About this exercise: Could the lines from the top of the material to the line that contains "3. **Token Storage**: Uses" be retyped exactly, both included and pictures omitted?

Extracted data:
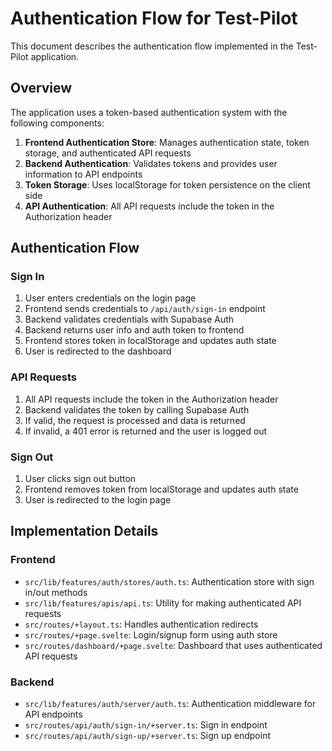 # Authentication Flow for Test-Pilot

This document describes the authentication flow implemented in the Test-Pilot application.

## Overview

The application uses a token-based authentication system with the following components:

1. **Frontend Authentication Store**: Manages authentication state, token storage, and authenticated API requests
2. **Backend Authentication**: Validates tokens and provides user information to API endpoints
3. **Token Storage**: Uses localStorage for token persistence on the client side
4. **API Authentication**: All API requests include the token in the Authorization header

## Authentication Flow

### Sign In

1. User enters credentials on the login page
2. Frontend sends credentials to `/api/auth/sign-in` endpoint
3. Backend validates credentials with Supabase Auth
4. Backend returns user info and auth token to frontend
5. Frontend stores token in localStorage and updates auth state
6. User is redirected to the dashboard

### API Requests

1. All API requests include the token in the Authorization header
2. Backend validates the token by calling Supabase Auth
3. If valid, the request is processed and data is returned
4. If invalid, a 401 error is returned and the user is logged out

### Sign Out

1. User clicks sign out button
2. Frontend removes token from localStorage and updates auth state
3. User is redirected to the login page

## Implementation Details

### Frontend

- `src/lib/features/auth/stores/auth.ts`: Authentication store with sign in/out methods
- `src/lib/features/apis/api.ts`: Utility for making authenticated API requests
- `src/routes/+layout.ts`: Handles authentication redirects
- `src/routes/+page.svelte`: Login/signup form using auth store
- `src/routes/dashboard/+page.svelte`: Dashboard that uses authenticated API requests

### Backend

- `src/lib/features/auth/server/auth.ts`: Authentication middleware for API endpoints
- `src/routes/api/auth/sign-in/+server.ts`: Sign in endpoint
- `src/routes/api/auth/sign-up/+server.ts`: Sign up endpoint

Answer to the problem:
 # Authentication Flow for Test-Pilot

This document describes the authentication flow implemented in the Test-Pilot application.

## Overview

The application uses a token-based authentication system with the following components:

1. **Frontend Authentication Store**: Manages authentication state, token storage, and authenticated API requests
2. **Backend Authentication**: Validates tokens and provides user information to API endpoints
3. **Token Storage**: Uses localStorage for token persistence on the client side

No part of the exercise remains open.